**Work instruction**
Among the entries below, one stretch runs from the line that contains "TODO: receive requests" through the line that contains "- need to allow multiple inputs". Repeat that stretch exactly, ends included, and only that.

Records contained in a dataset:
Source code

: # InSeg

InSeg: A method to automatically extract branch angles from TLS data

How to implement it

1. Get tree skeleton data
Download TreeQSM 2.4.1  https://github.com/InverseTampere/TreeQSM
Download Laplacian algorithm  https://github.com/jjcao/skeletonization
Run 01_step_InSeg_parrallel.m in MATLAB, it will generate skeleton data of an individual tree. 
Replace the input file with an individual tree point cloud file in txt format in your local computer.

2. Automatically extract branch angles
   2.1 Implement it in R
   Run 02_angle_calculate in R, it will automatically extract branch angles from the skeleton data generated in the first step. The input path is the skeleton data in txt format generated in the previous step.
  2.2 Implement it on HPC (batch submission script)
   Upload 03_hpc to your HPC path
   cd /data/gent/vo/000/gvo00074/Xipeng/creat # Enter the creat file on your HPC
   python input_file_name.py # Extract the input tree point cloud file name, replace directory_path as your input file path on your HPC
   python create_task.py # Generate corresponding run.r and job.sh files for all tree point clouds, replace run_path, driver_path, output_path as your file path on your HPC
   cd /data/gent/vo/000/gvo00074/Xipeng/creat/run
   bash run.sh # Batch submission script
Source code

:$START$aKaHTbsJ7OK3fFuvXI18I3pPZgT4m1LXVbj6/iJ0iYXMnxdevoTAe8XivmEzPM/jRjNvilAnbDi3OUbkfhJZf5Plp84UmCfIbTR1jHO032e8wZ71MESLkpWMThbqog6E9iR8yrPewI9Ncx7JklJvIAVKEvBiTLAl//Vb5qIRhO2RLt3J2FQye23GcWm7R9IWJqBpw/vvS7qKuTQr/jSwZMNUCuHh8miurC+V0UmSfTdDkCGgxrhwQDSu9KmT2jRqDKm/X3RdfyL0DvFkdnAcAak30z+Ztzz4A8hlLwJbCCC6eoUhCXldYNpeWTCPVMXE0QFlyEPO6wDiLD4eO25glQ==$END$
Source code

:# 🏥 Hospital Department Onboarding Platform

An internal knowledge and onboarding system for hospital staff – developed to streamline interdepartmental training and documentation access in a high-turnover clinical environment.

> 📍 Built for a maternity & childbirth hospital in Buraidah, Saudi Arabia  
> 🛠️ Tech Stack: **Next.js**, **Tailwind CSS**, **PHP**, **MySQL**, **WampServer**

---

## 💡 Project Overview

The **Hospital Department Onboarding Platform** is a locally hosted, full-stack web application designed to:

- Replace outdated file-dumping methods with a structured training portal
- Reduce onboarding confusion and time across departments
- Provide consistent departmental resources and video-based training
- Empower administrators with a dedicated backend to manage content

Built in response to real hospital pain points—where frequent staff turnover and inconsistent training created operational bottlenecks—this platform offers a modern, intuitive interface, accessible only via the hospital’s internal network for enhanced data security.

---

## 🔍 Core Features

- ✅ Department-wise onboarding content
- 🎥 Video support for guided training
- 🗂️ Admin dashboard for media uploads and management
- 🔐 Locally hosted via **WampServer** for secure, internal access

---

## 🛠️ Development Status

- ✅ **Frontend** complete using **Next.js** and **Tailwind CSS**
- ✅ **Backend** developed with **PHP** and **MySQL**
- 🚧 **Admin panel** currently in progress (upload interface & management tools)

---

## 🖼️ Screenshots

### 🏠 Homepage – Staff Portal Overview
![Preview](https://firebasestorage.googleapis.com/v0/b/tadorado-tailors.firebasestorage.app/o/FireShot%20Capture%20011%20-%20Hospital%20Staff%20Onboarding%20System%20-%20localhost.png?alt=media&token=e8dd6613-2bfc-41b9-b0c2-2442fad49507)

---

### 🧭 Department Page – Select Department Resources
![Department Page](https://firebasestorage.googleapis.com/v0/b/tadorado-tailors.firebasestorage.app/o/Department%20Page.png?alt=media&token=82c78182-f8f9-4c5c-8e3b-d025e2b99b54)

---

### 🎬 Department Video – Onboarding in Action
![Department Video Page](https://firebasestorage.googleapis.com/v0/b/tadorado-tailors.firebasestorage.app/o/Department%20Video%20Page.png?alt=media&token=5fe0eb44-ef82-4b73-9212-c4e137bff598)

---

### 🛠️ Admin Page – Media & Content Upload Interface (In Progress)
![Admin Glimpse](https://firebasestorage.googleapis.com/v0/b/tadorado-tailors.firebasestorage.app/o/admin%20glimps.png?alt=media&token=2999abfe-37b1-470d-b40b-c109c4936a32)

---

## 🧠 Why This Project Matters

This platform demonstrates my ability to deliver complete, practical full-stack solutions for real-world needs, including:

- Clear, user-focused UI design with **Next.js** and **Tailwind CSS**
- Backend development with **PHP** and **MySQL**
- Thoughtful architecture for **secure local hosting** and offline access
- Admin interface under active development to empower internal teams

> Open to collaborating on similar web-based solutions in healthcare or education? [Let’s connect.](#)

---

--

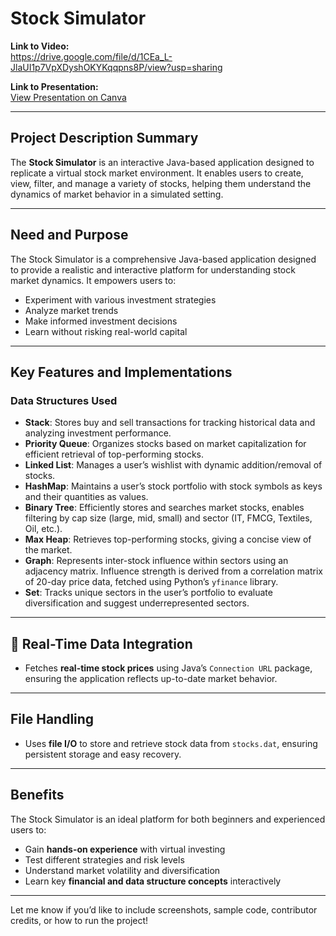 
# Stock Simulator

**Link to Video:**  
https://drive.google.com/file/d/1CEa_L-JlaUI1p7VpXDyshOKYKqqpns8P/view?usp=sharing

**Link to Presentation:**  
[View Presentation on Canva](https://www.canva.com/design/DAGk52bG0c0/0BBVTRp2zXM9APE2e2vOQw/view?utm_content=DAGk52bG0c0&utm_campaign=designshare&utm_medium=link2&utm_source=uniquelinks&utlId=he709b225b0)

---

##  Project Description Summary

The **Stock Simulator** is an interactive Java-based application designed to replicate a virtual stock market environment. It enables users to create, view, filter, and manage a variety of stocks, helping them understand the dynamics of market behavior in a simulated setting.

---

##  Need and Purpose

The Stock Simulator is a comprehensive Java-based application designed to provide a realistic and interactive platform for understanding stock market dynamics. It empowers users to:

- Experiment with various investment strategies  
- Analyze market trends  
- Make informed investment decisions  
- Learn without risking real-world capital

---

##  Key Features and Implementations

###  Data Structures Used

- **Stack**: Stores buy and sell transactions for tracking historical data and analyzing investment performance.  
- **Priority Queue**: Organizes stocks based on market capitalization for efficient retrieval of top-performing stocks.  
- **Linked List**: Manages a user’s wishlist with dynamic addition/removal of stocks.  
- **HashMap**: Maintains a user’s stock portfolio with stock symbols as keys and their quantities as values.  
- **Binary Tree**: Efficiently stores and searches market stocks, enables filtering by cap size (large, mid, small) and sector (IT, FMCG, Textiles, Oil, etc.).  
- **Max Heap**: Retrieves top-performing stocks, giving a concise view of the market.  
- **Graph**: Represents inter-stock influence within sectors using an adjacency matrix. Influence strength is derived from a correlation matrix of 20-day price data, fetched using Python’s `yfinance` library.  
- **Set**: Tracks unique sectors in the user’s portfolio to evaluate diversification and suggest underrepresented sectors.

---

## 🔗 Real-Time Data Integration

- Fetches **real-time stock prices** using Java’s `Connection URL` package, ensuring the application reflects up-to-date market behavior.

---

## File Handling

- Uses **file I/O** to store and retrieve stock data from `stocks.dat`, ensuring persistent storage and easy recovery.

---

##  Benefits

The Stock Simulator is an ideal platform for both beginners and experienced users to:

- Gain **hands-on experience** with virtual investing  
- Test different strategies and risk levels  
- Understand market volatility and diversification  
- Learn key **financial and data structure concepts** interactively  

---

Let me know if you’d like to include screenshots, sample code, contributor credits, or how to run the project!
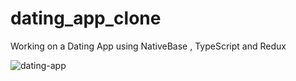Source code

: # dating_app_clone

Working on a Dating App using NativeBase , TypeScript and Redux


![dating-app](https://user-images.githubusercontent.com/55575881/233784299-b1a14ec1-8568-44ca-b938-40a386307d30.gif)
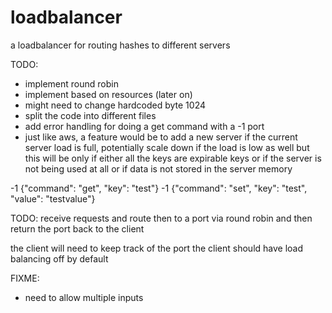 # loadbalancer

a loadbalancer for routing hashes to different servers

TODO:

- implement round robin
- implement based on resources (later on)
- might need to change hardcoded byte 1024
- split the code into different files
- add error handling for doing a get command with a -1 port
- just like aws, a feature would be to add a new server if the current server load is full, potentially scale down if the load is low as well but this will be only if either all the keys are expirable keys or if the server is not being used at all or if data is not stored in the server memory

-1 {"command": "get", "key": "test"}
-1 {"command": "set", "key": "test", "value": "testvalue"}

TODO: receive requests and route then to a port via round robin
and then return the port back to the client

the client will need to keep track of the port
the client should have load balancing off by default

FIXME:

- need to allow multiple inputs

**Response below**
TODO: receive requests and route then to a port via round robin
and then return the port back to the client

the client will need to keep track of the port
the client should have load balancing off by default

FIXME:

- need to allow multiple inputs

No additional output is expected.